When I was applying, the smart money for trainees was on ophtho, rads, cardiology, anesthesia. Not ED. Not derm. I think a quarter of my class went into anesthesia. It wasn't from a lack of foresight. Things change. Different regions and systems put the hurt on you in ways you won't even be able to predict.
It's been said so many times, but again: the old ROAD radiology fantasy is gone. Actually three of the ROAD have issues to work out and there's nothing about the fourth that makes it immune forever. Radiology is still a good field if you go into it without some fantasy blinders on. In radiology you will be intellectually challenged, you will help people, and you will more than likely make a competitive salary for your region and work load level. You will not work 9-5, take hour long coffee breaks, and will not make half a million because you deserve it for your good step 1 score. Frankly, good riddance to those with that vision, because they were the worst.
AI is another bogeyman like outsourcing, or whatever. If there were no bogeyman we would have to invent one for sdn. AI will most likely have a mixed picture on work/life balance and employment.
Another point. PP radiology benefits as much from overtraining as academics. The idea of a PP not hiring the cheaper workers mentioned above is laughable. Academics is happy to expand and PP is just as happy to exploit with sometimes shameful offers and contracts. There are no heros here. They have both convinced themselves with their data that they are doing the right thing... and that sad thing is that there is some half-truth to their position. If the amount of work goes up and the reimbursement goes down, the right way to handle that is not a certainty. The trainee wisdom that you can just hole up in your castle, have fewer docs available to increase demand for your services is only partly corrrect... if you're too expensive in terms of whatever metric they're using, whenever the payer finds a cheaper workaround, they will take it, and bypass your castle. Politically, if necessary. If a PA for derm is found to be non inferior for 85% of cases, poof, the castle will start crumbling. If you are numerous and cheap then politically you're a tougher target. And a lot more of this goes back to politics than most trainees understand. An unfavorable political move hurts much more than trainee slots... and that's much harder to predict.

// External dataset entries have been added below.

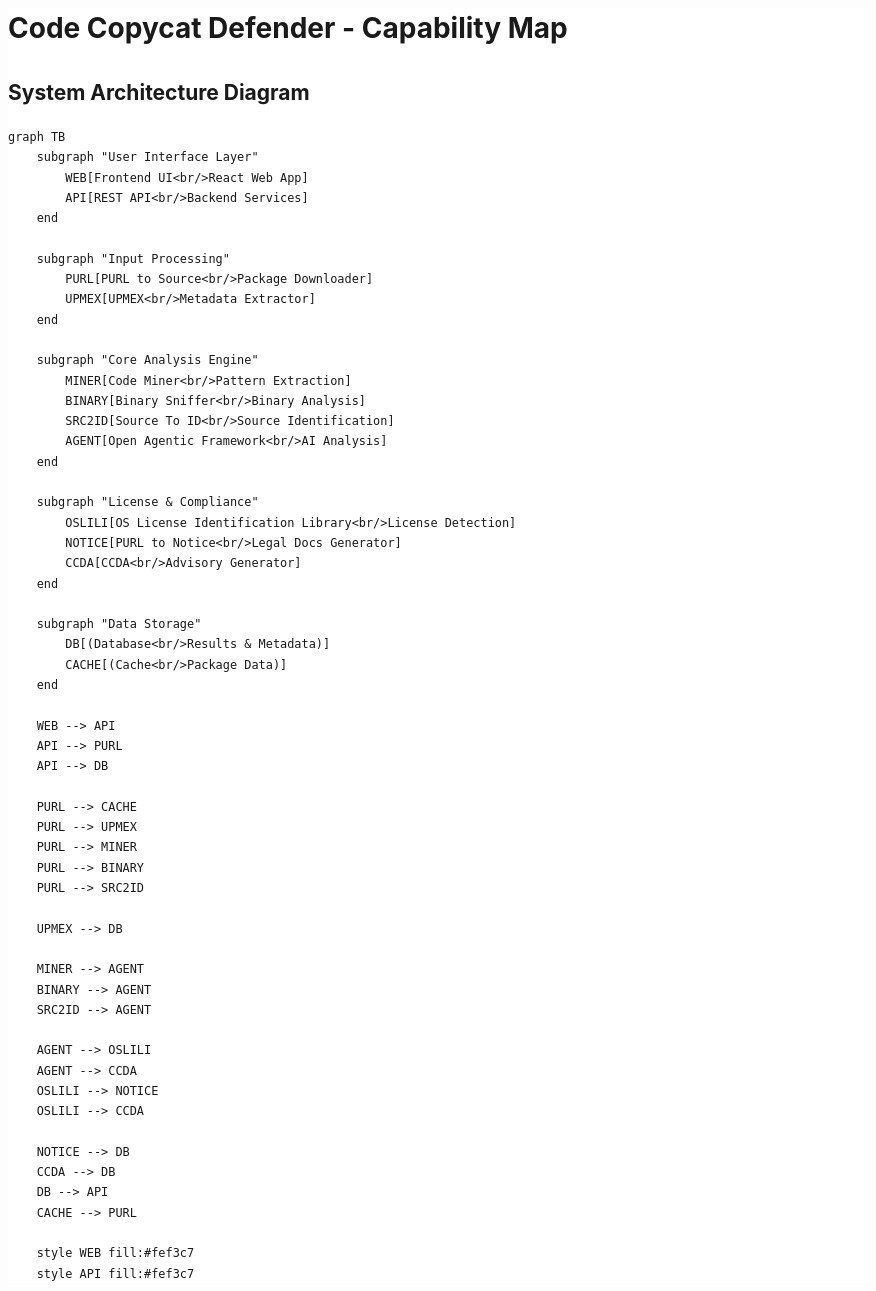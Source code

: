 # Code Copycat Defender - Capability Map

## System Architecture Diagram

```mermaid
graph TB
    subgraph "User Interface Layer"
        WEB[Frontend UI<br/>React Web App]
        API[REST API<br/>Backend Services]
    end

    subgraph "Input Processing"
        PURL[PURL to Source<br/>Package Downloader]
        UPMEX[UPMEX<br/>Metadata Extractor]
    end

    subgraph "Core Analysis Engine"
        MINER[Code Miner<br/>Pattern Extraction]
        BINARY[Binary Sniffer<br/>Binary Analysis]
        SRC2ID[Source To ID<br/>Source Identification]
        AGENT[Open Agentic Framework<br/>AI Analysis]
    end

    subgraph "License & Compliance"
        OSLILI[OS License Identification Library<br/>License Detection]
        NOTICE[PURL to Notice<br/>Legal Docs Generator]
        CCDA[CCDA<br/>Advisory Generator]
    end

    subgraph "Data Storage"
        DB[(Database<br/>Results & Metadata)]
        CACHE[(Cache<br/>Package Data)]
    end

    WEB --> API
    API --> PURL
    API --> DB
    
    PURL --> CACHE
    PURL --> UPMEX
    PURL --> MINER
    PURL --> BINARY
    PURL --> SRC2ID
    
    UPMEX --> DB
    
    MINER --> AGENT
    BINARY --> AGENT
    SRC2ID --> AGENT
    
    AGENT --> OSLILI
    AGENT --> CCDA
    OSLILI --> NOTICE
    OSLILI --> CCDA
    
    NOTICE --> DB
    CCDA --> DB
    DB --> API
    CACHE --> PURL

    style WEB fill:#fef3c7
    style API fill:#fef3c7
```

I support not expanding residencies, and especially poor quality community residencies. You can definitely hurt your specialty by expanding too quickly. But the work for radiology is there... like too much of it. There's just less per unit work. Imaging is not in secular decline, just paying for it is in decline compared with 15 years ago. For rads, trainee slots are a somewhat downstream problem, the problem is more macro for all of medicine and surgery. If you don't control the wallet you will get squeezed, it doesn't matter if you're a brand new FMG pathologist or a surgeon with decades of training.